Look, business is business, and corporations are going to embrace whatever technology they can to make money. But extracting a short-term profit with creepy AI that knows your specific, individual buying history — like the kind Starbucks used recently on my colleague Elisabeth Buchwald — isn’t worth it if they anger their customer base.
Back in 1999, the CEO of Coca-Cola merely floated the idea of a dynamic pricing model and it became a debacle almost as dumb as New Coke.
The idea was, maybe we put thermometers on vending machines that would automatically raise the price for a Coke on a hot day. The anger was instant. People accused Coke of price-gouging, and Pepsi accused its rival of exploiting consumers, according to the New York Times.
Coke immediately walked it back, saying that the company was actually talking about ways thermometer technology could lower the cost of a drink.
Which sounds pretty familiar…
This spring, when Wendy’s announced plans to use AI-powered digital menus with variable pricing based on the time of day, fans immediately accused it of pricing-gouging. No, no, Wendy’s said — we weren’t going to raise prices at peak times, we were going to lower prices at off-peak times.

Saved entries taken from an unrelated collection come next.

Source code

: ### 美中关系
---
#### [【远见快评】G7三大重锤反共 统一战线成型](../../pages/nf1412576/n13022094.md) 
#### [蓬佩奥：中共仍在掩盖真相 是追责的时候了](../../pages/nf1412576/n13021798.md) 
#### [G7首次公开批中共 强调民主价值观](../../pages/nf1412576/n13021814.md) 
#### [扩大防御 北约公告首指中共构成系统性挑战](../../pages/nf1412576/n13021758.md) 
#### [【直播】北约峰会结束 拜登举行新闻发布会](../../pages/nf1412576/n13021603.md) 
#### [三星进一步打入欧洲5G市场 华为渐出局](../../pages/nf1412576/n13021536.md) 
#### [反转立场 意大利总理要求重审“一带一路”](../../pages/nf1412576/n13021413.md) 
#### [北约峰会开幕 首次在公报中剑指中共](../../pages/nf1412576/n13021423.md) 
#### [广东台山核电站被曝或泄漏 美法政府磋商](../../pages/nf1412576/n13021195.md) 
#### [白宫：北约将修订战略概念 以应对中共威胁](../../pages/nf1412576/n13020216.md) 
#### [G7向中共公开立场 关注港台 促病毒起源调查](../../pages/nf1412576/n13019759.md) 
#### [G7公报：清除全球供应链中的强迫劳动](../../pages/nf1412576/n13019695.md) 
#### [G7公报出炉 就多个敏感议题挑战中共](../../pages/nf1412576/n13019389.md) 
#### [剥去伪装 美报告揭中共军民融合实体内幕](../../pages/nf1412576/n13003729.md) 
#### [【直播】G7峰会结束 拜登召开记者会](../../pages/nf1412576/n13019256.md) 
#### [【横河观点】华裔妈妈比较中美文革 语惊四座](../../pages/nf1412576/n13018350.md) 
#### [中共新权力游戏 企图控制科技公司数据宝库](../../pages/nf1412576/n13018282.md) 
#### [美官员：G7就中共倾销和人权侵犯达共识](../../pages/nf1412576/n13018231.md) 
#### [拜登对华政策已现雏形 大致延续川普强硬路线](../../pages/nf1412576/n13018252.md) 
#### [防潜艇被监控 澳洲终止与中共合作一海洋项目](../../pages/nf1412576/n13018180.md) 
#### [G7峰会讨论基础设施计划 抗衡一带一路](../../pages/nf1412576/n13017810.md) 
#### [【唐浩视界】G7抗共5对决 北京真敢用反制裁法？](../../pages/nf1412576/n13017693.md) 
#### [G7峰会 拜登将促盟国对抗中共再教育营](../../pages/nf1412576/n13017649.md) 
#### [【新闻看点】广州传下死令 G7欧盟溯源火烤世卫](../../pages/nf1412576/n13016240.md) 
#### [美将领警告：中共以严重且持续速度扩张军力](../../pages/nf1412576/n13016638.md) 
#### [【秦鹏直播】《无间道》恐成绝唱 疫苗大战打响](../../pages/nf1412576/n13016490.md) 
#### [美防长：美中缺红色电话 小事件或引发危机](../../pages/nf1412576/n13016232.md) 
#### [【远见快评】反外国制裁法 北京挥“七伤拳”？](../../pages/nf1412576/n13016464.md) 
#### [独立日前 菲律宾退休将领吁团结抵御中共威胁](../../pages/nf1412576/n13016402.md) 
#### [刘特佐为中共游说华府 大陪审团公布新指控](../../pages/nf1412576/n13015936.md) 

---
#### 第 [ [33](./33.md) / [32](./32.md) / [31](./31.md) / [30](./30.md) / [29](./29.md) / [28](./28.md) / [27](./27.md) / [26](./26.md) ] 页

And there’s the rub. Companies will swear up and down their “dynamic” pricing only goes one way — down.
But, historically, we know better, because we’ve seen how big corporations nickel and dime us to pad their margins when given the chance. We’ve bought plane tickets and paid for checked bags and watched our favorite singer’s ticket price go from $50 to $85 because of some unidentifiable “service” and “handling” fees. Countless girls and women have paid a “pink tax” on skin care and hair care products, and stores regularly tout sales promotions that ultimately benefit their bottom line more than the customer.
That’s why Marco Bertini, a professor of marketing at Esade Business School in Barcelona, says the problem is not the tools used for dynamic pricing but the monopolistic status of the companies potentially abusing them. (The US Justice Department’s looking at you, Ticketmaster…)
There are good ways to use dynamic pricing that benefit buyers and sellers, Bertini notes. For example, a store can create instant, automatic discounts on milk or yogurt so that the price goes down the closer it gets to its expiration date, helping avoid the kind of food waste that’s both expensive for businesses and bad for the environment.
It all comes down to the companies’ intentions, Bertini says.
“Any government should be worrying about the market power of companies and why they have it, not so much what they do with that market power.”
On a deeper level, though, these variable pricing models serve as a blunt tool to give more power to companies. As Bloomberg columnist Amanda Mull recently noted, they provide a “convenient source of abstraction.”
“The history of modern consumerism is built on the concept of the public price … If no two buyers see the same price at the same time, the consensus reality that underpins the system — or, at least, underpins the only theoretical power that individuals can have within it — becomes totally moot.”
In other words: The more retailers obscure the base price of everyday items, the less power we wield to vote with our wallets.